What appears from the line containing "By contrast, the" to the end of the listing below should be copied exactly, with no other lines.
*** Block opens ***
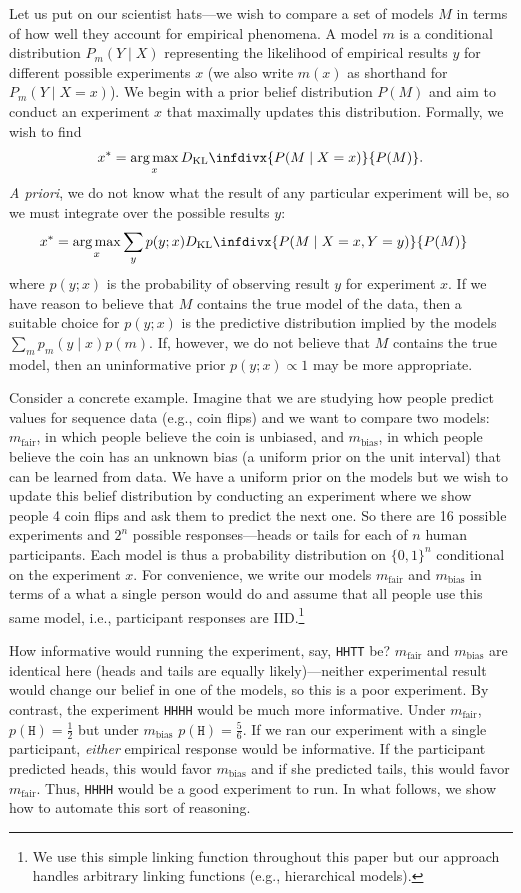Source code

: \documentclass{article}
\newcommand{\dkl}{D_\mathrm{KL}\infdivx}
\DeclareMathOperator*{\argmax}{arg\,max}
\begin{document}
Let us put on our scientist hats---we wish to compare a set of models $M$ in terms of how well they account for empirical phenomena.
A model $m$ is a conditional distribution $P_m(Y \mid X)$ representing the likelihood of empirical results $y$ for different possible experiments $x$ (we also write $m(x)$ as shorthand for $P_m(Y \mid X = x)$).
We begin with a prior belief distribution $P(M)$ and aim to conduct an experiment $x$ that maximally updates this distribution.
Formally, we wish to find
$$x^{*} = \argmax_{x} \dkl{ P(M \mid X = x) }{ P(M) }.$$
\emph{A priori}, we do not know what the result of any particular experiment will be, so we must integrate over the possible results $y$:
\begin{align}
  x^{*} &= \argmax_{x} \sum\limits_{y}p(y ; x) \dkl{ P(M \mid X = x, Y = y) }{ P(M) }  \label{eq:oed}
\end{align}
where $p(y ; x)$ is the probability of observing result $y$ for experiment $x$.
If we have reason to believe that $M$ contains the true model of the data, then a suitable choice for $p(y ; x)$ is the predictive distribution implied by the models $ \sum\limits_{m}p_m(y \mid x)p(m) $.
If, however, we do not believe that $M$ contains the true model, then an uninformative prior $p(y ; x) \propto 1$ may be more appropriate.

Consider a concrete example.
Imagine that we are studying how people predict values for sequence data (e.g., coin flips) and we want to compare two models: $m_{\text{fair}}$, in which people believe the coin is unbiased, and $m_{\text{bias}}$, in which people believe the coin has an unknown bias (a uniform prior on the unit interval) that can be learned from data.
We have a uniform prior on the models but we wish to update this belief distribution by conducting an experiment where we show people 4 coin flips and ask them to predict the next one.
So there are 16 possible experiments and $2^n$ possible responses---heads or tails for each of $n$ human participants.
Each model is thus a probability distribution on $\{0,1\}^n$ conditional on the experiment $x$.
For convenience, we write our models $m_{\text{fair}}$ and $m_{\text{bias}}$ in terms of a what a single person would do and assume that all people use this same model, i.e., participant responses are IID.\footnote{We use this simple linking function throughout this paper but our approach handles arbitrary linking functions (e.g., hierarchical models).}

How informative would running the experiment, say, \lstinline{HHTT} be?
$m_{\text{fair}}$ and $m_{\text{bias}}$ are identical here (heads and tails are equally likely)---neither experimental result would change our belief in one of the models, so this is a poor experiment.
By contrast, the experiment \lstinline{HHHH} would be much more informative.
Under $m_{\text{fair}}$, $p(\texttt{H}) = \frac{1}{2}$ but under $m_{\text{bias}}$ $p(\texttt{H}) = \frac{5}{6}$.
If we ran our experiment with a single participant, \emph{either} empirical response would be informative.
If the participant predicted heads, this would favor $m_{\text{bias}}$ and if she predicted tails, this would favor $m_{\text{fair}}$.
Thus, \lstinline{HHHH} would be a good experiment to run.
In what follows, we show how to automate this sort of reasoning.
\end{document}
*** Block closes ***
▶ [RESULT]
By contrast, the experiment \lstinline{HHHH} would be much more informative.
Under $m_{\text{fair}}$, $p(\texttt{H}) = \frac{1}{2}$ but under $m_{\text{bias}}$ $p(\texttt{H}) = \frac{5}{6}$.
If we ran our experiment with a single participant, \emph{either} empirical response would be informative.
If the participant predicted heads, this would favor $m_{\text{bias}}$ and if she predicted tails, this would favor $m_{\text{fair}}$.
Thus, \lstinline{HHHH} would be a good experiment to run.
In what follows, we show how to automate this sort of reasoning.
\end{document}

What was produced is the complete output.